▸ Aim of the exercise:
Count the lines containing "disable" in the entries underneath, and state that count without anything else.

▸ Provided material:
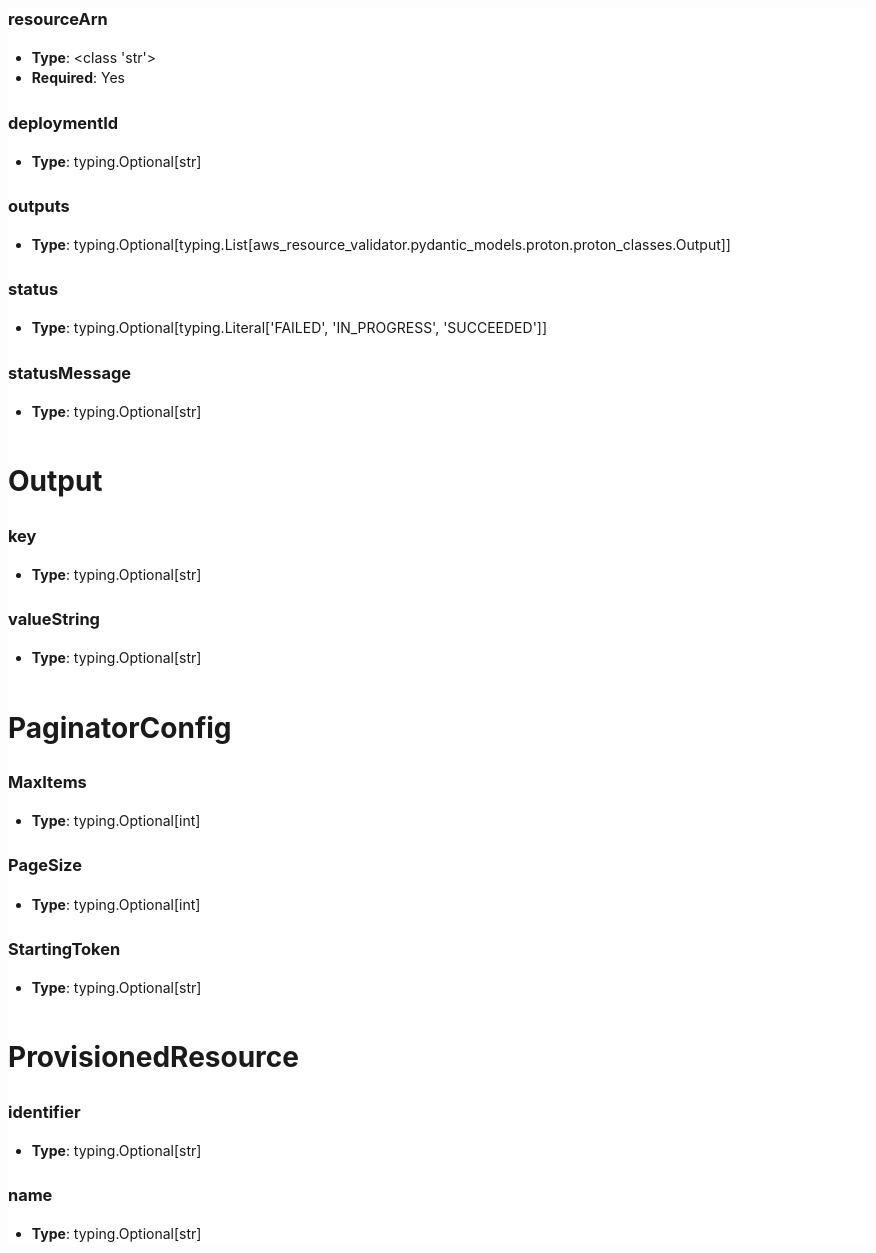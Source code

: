 ### resourceArn
- **Type**: <class 'str'>
- **Required**: Yes

### deploymentId
- **Type**: typing.Optional[str]

### outputs
- **Type**: typing.Optional[typing.List[aws_resource_validator.pydantic_models.proton.proton_classes.Output]]

### status
- **Type**: typing.Optional[typing.Literal['FAILED', 'IN_PROGRESS', 'SUCCEEDED']]

### statusMessage
- **Type**: typing.Optional[str]


# Output

### key
- **Type**: typing.Optional[str]

### valueString
- **Type**: typing.Optional[str]


# PaginatorConfig

### MaxItems
- **Type**: typing.Optional[int]

### PageSize
- **Type**: typing.Optional[int]

### StartingToken
- **Type**: typing.Optional[str]


# ProvisionedResource

### identifier
- **Type**: typing.Optional[str]

### name
- **Type**: typing.Optional[str]
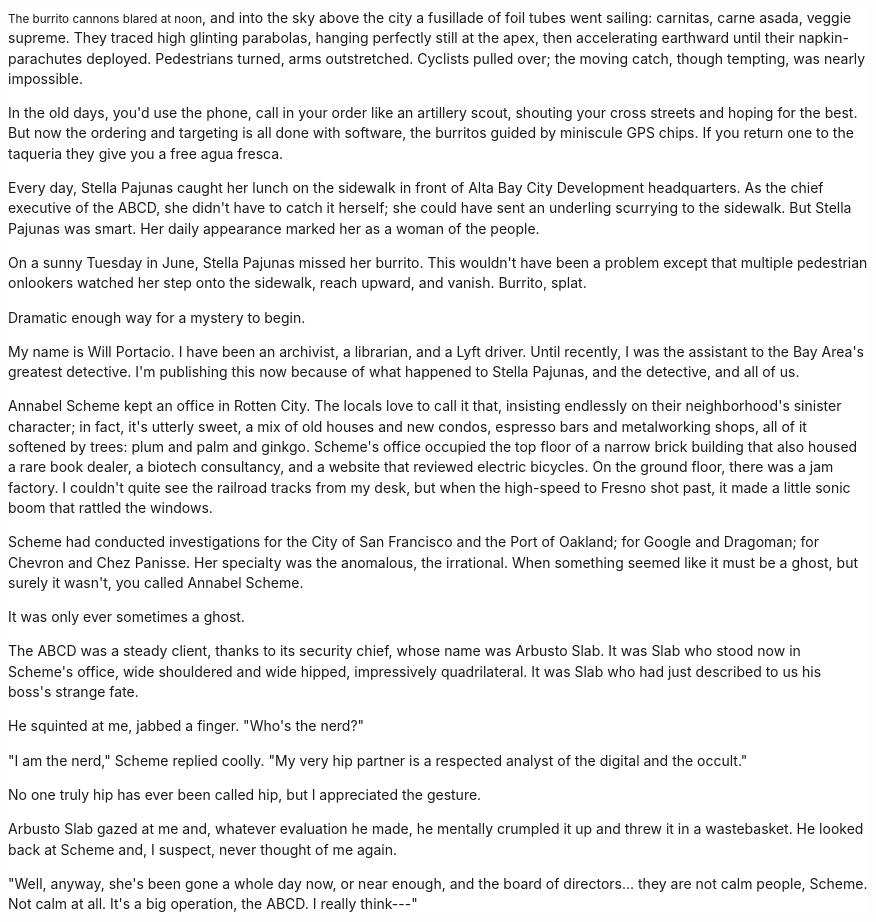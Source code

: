 <small>The burrito cannons blared at noon</small>, and into the sky above the city a fusillade of foil tubes went sailing: carnitas, carne asada, veggie supreme. They traced high glinting parabolas, hanging perfectly still at the apex, then accelerating earthward until their napkin-parachutes deployed. Pedestrians turned, arms outstretched. Cyclists pulled over; the moving catch, though tempting, was nearly impossible.

In the old days, you'd use the phone, call in your order like an artillery scout, shouting your cross streets and hoping for the best. But now the ordering and targeting is all done with software, the burritos guided by miniscule GPS chips. If you return one to the taqueria they give you a free agua fresca.

Every day, Stella Pajunas caught her lunch on the sidewalk in front of Alta Bay City Development headquarters. As the chief executive of the ABCD, she didn't have to catch it herself; she could have sent an underling scurrying to the sidewalk. But Stella Pajunas was smart. Her daily appearance marked her as a woman of the people.

On a sunny Tuesday in June, Stella Pajunas missed her burrito. This wouldn't have been a problem except that multiple pedestrian onlookers watched her step onto the sidewalk, reach upward, and vanish. Burrito, splat.

Dramatic enough way for a mystery to begin.

My name is Will Portacio. I have been an archivist, a librarian, and a Lyft driver. Until recently, I was the assistant to the Bay Area's greatest detective. I'm publishing this now because of what happened to Stella Pajunas, and the detective, and all of us.

Annabel Scheme kept an office in Rotten City. The locals love to call it that, insisting endlessly on their neighborhood's sinister character; in fact, it's utterly sweet, a mix of old houses and new condos, espresso bars and metalworking shops, all of it softened by trees: plum and palm and ginkgo.
Scheme's office occupied the top floor of a narrow brick building that also housed a rare book dealer, a biotech consultancy, and a website that reviewed electric bicycles. On the ground floor, there was a jam factory. I couldn't quite see the railroad tracks from my desk, but when the high-speed to Fresno shot past, it made a little sonic boom that rattled the windows.

Scheme had conducted investigations for the City of San Francisco and the Port of Oakland; for Google and Dragoman; for Chevron and Chez Panisse. Her specialty was the anomalous, the irrational. When something seemed like it must be a ghost, but surely it wasn't, you called Annabel Scheme.

It was only ever sometimes a ghost.

The ABCD was a steady client, thanks to its security chief, whose name was Arbusto Slab. It was Slab who stood now in Scheme's office, wide shouldered and wide hipped, impressively quadrilateral. It was Slab who had just described to us his boss's strange fate.

He squinted at me, jabbed a finger. "Who's the nerd?"

"I am the nerd," Scheme replied coolly. "My very hip partner is a respected analyst of the digital and the occult."

No one truly hip has ever been called hip, but I appreciated the gesture.

Arbusto Slab gazed at me and, whatever evaluation he made, he mentally crumpled it up and threw it in a wastebasket. He looked back at Scheme and, I suspect, never thought of me again.

"Well, anyway, she's been gone a whole day now, or near enough, and the board of directors... they are not calm people, Scheme. Not calm at all. It's a big operation, the ABCD. I really think---"
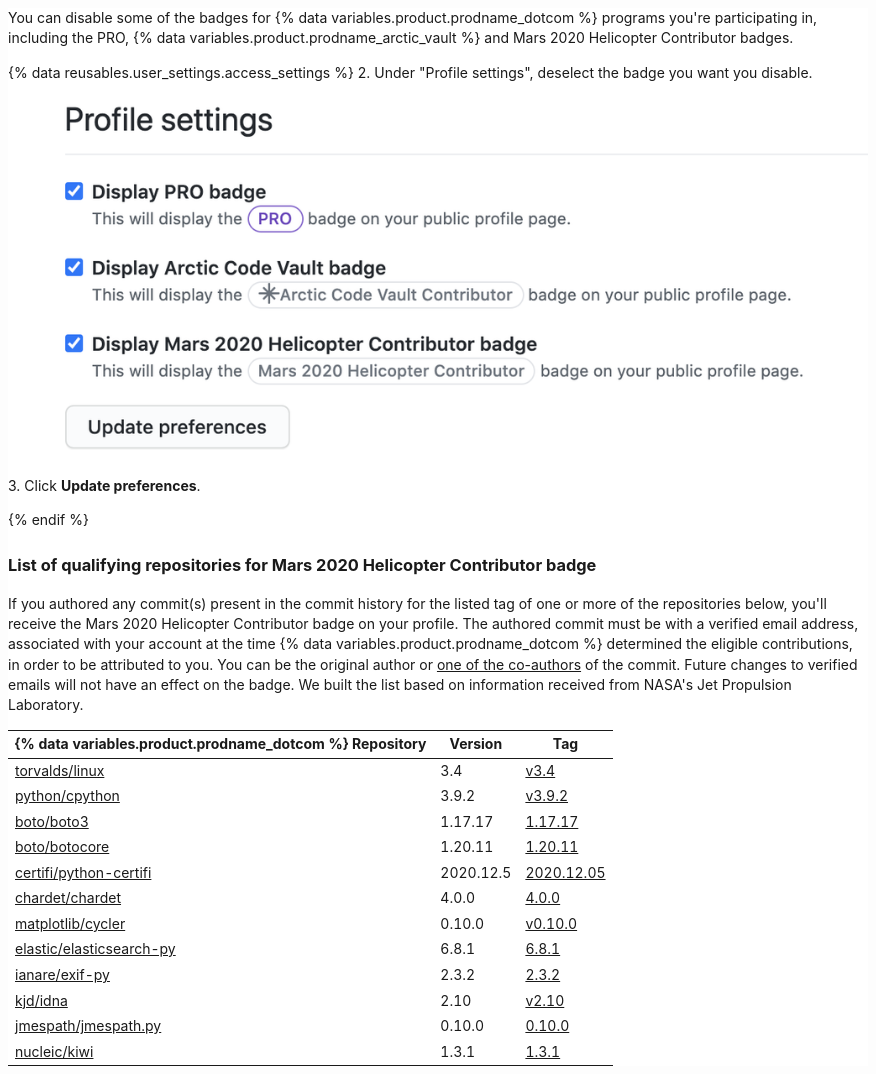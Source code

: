 You can disable some of the badges for {% data variables.product.prodname_dotcom %} programs you're participating in, including the PRO, {% data variables.product.prodname_arctic_vault %} and Mars 2020 Helicopter Contributor badges.

{% data reusables.user_settings.access_settings %}
2. Under "Profile settings", deselect the badge you want you disable.
  ![Checkbox to no longer display a badge on your profile](/assets/images/help/profile/profile-badge-settings.png)
3. Click **Update preferences**.

{% endif %}

### List of qualifying repositories for Mars 2020 Helicopter Contributor badge

If you authored any commit(s) present in the commit history for the listed tag of one or more of the repositories below, you'll receive the Mars 2020 Helicopter Contributor badge on your profile. The authored commit must be with a verified email address, associated with your account at the time {% data variables.product.prodname_dotcom %} determined the eligible contributions, in order to be attributed to you. You can be the original author or [one of the co-authors](/articles/creating-a-commit-with-multiple-authors) of the commit. Future changes to verified emails will not have an effect on the badge. We built the list based on information received from NASA's Jet Propulsion Laboratory.

| {% data variables.product.prodname_dotcom %} Repository | Version | Tag |
|---|---|---|
| [torvalds/linux](https://github.com/torvalds/linux) | 3.4 | [v3.4](https://github.com/torvalds/linux/releases/tag/v3.4) |
| [python/cpython](https://github.com/python/cpython) | 3.9.2 | [v3.9.2](https://github.com/python/cpython/releases/tag/v3.9.2) |
| [boto/boto3](https://github.com/boto/boto3) | 1.17.17 | [1.17.17](https://github.com/boto/boto3/releases/tag/1.17.17) |
| [boto/botocore](https://github.com/boto/botocore) | 1.20.11 | [1.20.11](https://github.com/boto/botocore/releases/tag/1.20.11) |
| [certifi/python-certifi](https://github.com/certifi/python-certifi) | 2020.12.5 | [2020.12.05](https://github.com/certifi/python-certifi/releases/tag/2020.12.05) |
| [chardet/chardet](https://github.com/chardet/chardet) | 4.0.0 | [4.0.0](https://github.com/chardet/chardet/releases/tag/4.0.0) |
| [matplotlib/cycler](https://github.com/matplotlib/cycler) | 0.10.0 | [v0.10.0](https://github.com/matplotlib/cycler/releases/tag/v0.10.0) |
| [elastic/elasticsearch-py](https://github.com/elastic/elasticsearch-py) | 6.8.1 | [6.8.1](https://github.com/elastic/elasticsearch-py/releases/tag/6.8.1) |
| [ianare/exif-py](https://github.com/ianare/exif-py) | 2.3.2 | [2.3.2](https://github.com/ianare/exif-py/releases/tag/2.3.2) |
| [kjd/idna](https://github.com/kjd/idna) | 2.10 | [v2.10](https://github.com/kjd/idna/releases/tag/v2.10) |
| [jmespath/jmespath.py](https://github.com/jmespath/jmespath.py) | 0.10.0 | [0.10.0](https://github.com/jmespath/jmespath.py/releases/tag/0.10.0) |
| [nucleic/kiwi](https://github.com/nucleic/kiwi) | 1.3.1 | [1.3.1](https://github.com/nucleic/kiwi/releases/tag/1.3.1) |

▸ Written answer:
2